One sometimes encounters the Palestinian argument that there is a basic injustice in the fact that they appear to have to pay the price for Europe's crimes during the Holocaust. It's true, of course, that Nazi Germany and its allies, and not the Palestinians, are those guilty of perpetrating the Holocaust. Nonetheless, any argument that links the establishment of the State of Israel exclusively to the Holocaust ignores the fact that modern Zionism preceded the annihilation of the Jews in World War II, even if the Holocaust clearly strengthened the claim for Jewish sovereignty. Yet the Arab argument that places all responsibility on Europe is not completely correct. When the Arab revolt against British rule in Palestine broke out in 1936, its aim was to change the British position, which had supported Jewish immigration to Palestine since the Balfour Declaration. The revolt was also meant to hurt the Jewish community and discourage Jews who were planning to immigrate. The British, in time-honored colonial tradition, cruelly suppressed the revolt, assisted by the Jewish community and helped by the British Mandatory government.

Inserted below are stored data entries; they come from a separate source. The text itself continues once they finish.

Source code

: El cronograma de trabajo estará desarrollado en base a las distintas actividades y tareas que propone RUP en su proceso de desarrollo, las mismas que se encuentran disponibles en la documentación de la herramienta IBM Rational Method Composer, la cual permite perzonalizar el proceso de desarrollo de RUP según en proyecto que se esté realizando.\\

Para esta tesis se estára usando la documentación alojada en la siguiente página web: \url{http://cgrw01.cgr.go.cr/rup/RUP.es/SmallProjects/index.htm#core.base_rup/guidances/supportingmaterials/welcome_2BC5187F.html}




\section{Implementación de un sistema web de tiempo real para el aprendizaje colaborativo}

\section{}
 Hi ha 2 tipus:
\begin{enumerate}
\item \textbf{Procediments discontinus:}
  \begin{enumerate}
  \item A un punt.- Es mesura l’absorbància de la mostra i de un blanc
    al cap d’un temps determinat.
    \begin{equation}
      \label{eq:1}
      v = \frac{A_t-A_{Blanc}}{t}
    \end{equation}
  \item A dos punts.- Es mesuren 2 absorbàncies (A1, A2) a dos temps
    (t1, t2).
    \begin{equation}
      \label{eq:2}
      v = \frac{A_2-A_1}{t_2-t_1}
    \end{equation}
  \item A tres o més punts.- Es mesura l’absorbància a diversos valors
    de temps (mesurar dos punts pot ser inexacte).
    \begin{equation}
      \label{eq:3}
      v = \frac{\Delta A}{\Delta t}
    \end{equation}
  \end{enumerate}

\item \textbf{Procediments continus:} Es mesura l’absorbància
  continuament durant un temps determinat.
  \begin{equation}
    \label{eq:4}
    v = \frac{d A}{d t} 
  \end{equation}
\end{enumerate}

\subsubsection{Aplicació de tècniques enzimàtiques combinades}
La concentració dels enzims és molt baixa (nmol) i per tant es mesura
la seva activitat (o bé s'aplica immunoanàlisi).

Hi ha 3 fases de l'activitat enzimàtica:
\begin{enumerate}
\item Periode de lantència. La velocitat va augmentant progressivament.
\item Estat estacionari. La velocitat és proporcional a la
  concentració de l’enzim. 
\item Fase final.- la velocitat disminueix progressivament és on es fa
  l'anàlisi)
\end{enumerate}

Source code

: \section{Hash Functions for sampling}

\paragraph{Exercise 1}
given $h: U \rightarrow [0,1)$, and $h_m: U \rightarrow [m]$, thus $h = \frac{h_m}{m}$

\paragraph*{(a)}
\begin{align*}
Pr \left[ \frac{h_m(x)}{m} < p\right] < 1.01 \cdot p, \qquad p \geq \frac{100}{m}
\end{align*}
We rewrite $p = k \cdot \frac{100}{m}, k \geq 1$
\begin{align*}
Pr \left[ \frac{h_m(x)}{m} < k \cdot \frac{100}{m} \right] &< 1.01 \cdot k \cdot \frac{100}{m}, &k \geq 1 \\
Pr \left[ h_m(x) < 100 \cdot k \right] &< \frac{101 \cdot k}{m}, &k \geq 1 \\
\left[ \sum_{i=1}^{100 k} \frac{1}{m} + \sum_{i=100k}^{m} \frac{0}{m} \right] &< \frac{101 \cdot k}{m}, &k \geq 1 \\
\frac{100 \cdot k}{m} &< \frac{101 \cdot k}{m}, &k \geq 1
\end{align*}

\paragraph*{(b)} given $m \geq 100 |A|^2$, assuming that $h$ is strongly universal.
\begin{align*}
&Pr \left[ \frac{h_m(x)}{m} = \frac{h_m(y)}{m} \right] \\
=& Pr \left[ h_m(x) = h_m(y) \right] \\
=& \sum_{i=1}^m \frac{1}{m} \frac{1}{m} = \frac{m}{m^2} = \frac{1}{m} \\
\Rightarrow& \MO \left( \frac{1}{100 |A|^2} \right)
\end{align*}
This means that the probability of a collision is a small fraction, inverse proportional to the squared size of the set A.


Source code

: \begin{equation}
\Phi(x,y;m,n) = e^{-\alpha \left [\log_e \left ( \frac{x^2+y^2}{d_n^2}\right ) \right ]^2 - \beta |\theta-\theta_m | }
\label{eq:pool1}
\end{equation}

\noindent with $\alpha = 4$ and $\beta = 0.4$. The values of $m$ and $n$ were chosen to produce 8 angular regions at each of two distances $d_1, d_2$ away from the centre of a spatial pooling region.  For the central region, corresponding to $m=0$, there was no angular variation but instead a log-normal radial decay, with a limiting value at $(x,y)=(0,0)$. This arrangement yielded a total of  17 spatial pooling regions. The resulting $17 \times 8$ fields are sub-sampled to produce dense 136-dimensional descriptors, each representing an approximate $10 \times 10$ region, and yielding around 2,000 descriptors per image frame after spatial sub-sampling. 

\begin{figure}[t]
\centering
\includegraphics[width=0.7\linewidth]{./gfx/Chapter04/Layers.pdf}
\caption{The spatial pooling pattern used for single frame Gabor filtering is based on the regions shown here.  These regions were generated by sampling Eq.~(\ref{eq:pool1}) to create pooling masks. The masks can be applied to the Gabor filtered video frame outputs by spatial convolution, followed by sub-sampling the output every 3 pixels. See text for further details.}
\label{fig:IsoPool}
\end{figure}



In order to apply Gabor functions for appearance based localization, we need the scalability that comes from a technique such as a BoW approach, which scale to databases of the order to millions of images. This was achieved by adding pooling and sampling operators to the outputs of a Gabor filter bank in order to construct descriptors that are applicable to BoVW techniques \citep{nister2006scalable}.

But in the winter of 1938-39, the British changed their policy after the government of Prime Minister Neville Chamberlain realized that its appeasement of Hitler had failed. Britain began to prepare for a war against the Nazis, and as part of this it changed its Middle East policy. Britain reintroduced the draft, started massive production of tanks and aircraft, and developed the radar. In light of the need to insure the Empire's critical link to India via the Suez Canal, Britain feared that continued violent suppression of the Arab revolt in Palestine would push all Arabs in the region closer to Nazi Germany and Fascist Italy. It consequently decided to move closer to the Arabs and away from the Jews and Zionism. As Colonial Secretary Malcolm MacDonald explained to the Zionist leadership, the change was prompted not by a British conviction that Arab claims were justified, but rather by realpolitik: There were more Arabs than Jews; the Jews would support Britain against the Nazis in any case, but the Arabs have the option of joining Nazi Germany.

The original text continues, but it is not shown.